> [Records excerpted from a collection]

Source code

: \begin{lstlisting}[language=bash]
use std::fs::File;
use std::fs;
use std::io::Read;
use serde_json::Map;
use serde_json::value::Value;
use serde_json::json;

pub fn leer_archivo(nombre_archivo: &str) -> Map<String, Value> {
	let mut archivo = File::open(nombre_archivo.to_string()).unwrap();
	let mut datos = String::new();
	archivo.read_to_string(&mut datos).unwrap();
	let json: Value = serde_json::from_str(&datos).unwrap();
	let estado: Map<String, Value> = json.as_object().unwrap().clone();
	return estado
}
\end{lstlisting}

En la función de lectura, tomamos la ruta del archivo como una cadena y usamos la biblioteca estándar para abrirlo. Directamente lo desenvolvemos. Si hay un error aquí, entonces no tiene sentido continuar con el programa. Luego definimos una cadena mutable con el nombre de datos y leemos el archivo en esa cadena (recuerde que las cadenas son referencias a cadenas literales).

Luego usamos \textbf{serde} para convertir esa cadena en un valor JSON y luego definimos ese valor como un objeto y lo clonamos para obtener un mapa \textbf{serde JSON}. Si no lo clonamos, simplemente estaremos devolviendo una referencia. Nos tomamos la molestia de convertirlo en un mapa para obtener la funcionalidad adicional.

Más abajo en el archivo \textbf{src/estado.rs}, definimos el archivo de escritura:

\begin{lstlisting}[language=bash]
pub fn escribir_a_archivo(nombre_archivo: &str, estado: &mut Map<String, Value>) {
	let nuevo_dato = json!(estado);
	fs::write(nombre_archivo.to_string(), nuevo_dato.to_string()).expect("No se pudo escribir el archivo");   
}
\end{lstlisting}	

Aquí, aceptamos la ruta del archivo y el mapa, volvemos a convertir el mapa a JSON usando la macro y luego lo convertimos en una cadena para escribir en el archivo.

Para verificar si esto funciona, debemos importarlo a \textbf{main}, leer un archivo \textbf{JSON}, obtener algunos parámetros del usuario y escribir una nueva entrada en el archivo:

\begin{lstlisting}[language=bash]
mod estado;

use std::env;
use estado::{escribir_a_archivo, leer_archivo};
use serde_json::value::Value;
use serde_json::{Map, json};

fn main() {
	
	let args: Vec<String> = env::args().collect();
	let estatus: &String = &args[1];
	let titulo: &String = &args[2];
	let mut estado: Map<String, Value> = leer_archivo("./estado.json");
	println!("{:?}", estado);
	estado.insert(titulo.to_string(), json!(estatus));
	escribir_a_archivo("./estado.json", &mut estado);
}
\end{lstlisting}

> [Instructions for the task]
Here the job is to transcribe the lines from the first line of the data through the line containing "let estado: Map<String, Value>", inclusive, exactly and with nothing else.

> [Answer area]
Source code

: \begin{lstlisting}[language=bash]
use std::fs::File;
use std::fs;
use std::io::Read;
use serde_json::Map;
use serde_json::value::Value;
use serde_json::json;

pub fn leer_archivo(nombre_archivo: &str) -> Map<String, Value> {
	let mut archivo = File::open(nombre_archivo.to_string()).unwrap();
	let mut datos = String::new();
	archivo.read_to_string(&mut datos).unwrap();
	let json: Value = serde_json::from_str(&datos).unwrap();
	let estado: Map<String, Value> = json.as_object().unwrap().clone();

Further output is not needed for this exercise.